## Required action
Beginning with the opening line, restate the following material exactly, up through the line that contains "where $h$ is".

══ Data in this exercise ══

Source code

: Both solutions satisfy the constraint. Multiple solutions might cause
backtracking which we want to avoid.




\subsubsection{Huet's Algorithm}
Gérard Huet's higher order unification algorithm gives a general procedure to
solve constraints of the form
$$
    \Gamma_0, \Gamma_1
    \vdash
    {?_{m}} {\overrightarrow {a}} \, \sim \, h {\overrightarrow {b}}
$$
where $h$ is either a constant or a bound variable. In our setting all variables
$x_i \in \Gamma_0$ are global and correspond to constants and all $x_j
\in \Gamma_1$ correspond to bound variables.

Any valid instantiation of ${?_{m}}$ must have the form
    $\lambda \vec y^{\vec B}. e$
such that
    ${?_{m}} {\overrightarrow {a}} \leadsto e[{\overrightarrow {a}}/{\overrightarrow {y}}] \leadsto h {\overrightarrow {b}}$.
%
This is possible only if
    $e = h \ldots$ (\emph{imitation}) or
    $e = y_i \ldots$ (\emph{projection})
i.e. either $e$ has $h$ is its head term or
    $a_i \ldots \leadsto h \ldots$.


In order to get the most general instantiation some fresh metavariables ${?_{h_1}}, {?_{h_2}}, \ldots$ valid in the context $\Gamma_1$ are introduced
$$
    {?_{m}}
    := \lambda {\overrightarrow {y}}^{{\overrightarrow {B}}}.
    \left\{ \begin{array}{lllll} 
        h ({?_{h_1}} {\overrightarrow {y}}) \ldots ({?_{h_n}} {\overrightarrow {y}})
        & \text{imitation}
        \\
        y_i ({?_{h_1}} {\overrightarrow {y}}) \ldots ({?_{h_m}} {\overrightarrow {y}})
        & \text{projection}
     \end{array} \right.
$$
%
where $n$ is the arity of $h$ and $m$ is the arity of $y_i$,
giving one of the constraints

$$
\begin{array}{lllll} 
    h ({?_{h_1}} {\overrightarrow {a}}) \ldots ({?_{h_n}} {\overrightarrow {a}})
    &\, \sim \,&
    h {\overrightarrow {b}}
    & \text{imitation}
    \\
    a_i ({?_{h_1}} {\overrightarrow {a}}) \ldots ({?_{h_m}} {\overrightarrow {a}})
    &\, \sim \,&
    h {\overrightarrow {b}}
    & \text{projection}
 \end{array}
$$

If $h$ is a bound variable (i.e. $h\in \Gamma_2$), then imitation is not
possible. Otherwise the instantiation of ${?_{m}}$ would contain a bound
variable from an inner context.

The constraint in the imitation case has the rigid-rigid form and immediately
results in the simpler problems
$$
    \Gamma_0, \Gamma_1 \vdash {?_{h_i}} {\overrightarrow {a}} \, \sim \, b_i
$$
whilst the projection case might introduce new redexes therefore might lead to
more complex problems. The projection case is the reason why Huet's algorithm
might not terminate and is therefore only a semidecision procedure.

═══

## Worked solution
Source code

: Both solutions satisfy the constraint. Multiple solutions might cause
backtracking which we want to avoid.




\subsubsection{Huet's Algorithm}
Gérard Huet's higher order unification algorithm gives a general procedure to
solve constraints of the form
$$
    \Gamma_0, \Gamma_1
    \vdash
    {?_{m}} {\overrightarrow {a}} \, \sim \, h {\overrightarrow {b}}
$$
where $h$ is either a constant or a bound variable. In our setting all variables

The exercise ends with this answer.